As companies wrestle with the return-to-work question, VTS is arming landlords with a new tool: data that captures fluctuating supply and demand in real time.
The New York startup said VTS Data, which launched today, is a first-of-its-kind product for investors and owners, who have historically relied on anecdotal information and dated market reports.
“The commercial real estate market is a living, breathing thing, like the stock market,” said VTS co-founder and chief strategy officer Ryan Masiello. Without up-to-date data, he said, owners are making “billion-dollar bets based on lagging indicators.”
VTS Data builds on the company’s core leasing management platform by utilizing information shared by landlord and broker clients. VTS aggregates and anonymizes that data, then allows customers to slice and dice the information as they see fit.
A “new demand index” captures how many tenants in the market are searching for space, as well as their industries, space and rent requirements. VTS Data also captures leasing velocity as a barometer for the overall state of the market.
The data only reflects activity on the VTS platform, not the entire market. But VTS says its platform is used to manage 12 billion square feet of space, or 60 percent of Class A office buildings in North America. CEO Nick Romito said accuracy of VTS Data is a reflection of the company’s growing market share.
The company, last valued at $1 billion after raising $90 million in May 2019, recently launched VTS Market, an online marketplace for listings and virtual tours.
VTS said the new data product is already being used by Eastdil Secured, Brookfield Properties and RXR Realty. Scott Rechler, RXR’s chief executive, said it represents a “new era for market data.”

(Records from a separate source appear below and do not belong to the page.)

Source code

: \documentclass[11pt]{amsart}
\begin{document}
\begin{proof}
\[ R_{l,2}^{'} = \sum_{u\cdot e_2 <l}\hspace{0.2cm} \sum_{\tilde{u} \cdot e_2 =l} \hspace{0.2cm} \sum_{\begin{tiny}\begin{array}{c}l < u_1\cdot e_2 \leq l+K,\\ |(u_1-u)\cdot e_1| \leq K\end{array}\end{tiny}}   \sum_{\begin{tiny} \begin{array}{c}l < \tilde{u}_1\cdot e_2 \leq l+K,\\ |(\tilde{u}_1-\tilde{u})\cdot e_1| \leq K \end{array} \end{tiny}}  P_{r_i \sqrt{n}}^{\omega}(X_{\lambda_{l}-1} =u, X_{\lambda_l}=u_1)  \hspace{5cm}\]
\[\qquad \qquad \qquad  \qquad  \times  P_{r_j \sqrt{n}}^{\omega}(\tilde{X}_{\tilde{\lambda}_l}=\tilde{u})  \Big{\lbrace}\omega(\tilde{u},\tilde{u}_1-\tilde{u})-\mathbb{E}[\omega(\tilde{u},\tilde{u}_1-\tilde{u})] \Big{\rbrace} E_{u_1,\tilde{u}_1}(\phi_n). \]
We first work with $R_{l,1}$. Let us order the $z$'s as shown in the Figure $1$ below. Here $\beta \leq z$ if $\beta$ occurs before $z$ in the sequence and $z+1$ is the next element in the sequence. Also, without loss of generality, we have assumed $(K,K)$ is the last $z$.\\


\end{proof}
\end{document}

Until now, companies such as CoStar have relied on surveys to provide office leasing information. CompStak’s analytics tool uses crowdsourced leasing and property information.
Still, the office market has been upended by government stay-home orders and tenants’ remote-work policies, which threaten to leave many landlords with gaping vacancies. During the third quarter, Manhattan tenants leased 4.81 million square feet, just half of what was leased a year prior, according to a new report from Colliers International.
As of Sept. 18, three months after New York City allowed nonessential workers to return to their offices, only about 10 percent of Manhattan workers had done so, according to CBRE Group.
Although attendance remains low, VTS, which says 75 percent of New York City buildings are on its platform, says tenant demand in the city is bouncing back quicker than in other markets.
Between March 2 and 16, demand dropped 89 percent, VTS data show. But over the last three weeks, demand is up 94 percent with tenants seeking 907,000 square feet coming into the market.
Masiello also said New York rents are faring better than headlines suggest.
Base rents are down just 1 percent and net effective rents are down 7 percent. “Landlords are holding out, potentially waiting as long as they need to drop rents,” he said.
While tech companies are driving the stock market rebound, boutique financial firms are fueling New York’s office market, he said. (Indeed, Twitter and Facebook have extended remote-work policies while Goldman Sachs and JPMorgan have ordered employees back to the office.)
Initially, landlords will be charged on a sliding scale for access to VTS Data. “It’s a ‘give to get’ model,’ Masiello said, emphasizing that VTS relies on landlord leasing data to aggregate the data.
To spearhead the data offering, VTS hired Eli Gilbert, an ex-JLL and CoStar executive, as head of market research. Overall, the company has hired 70 new employees since the stay-home order in March.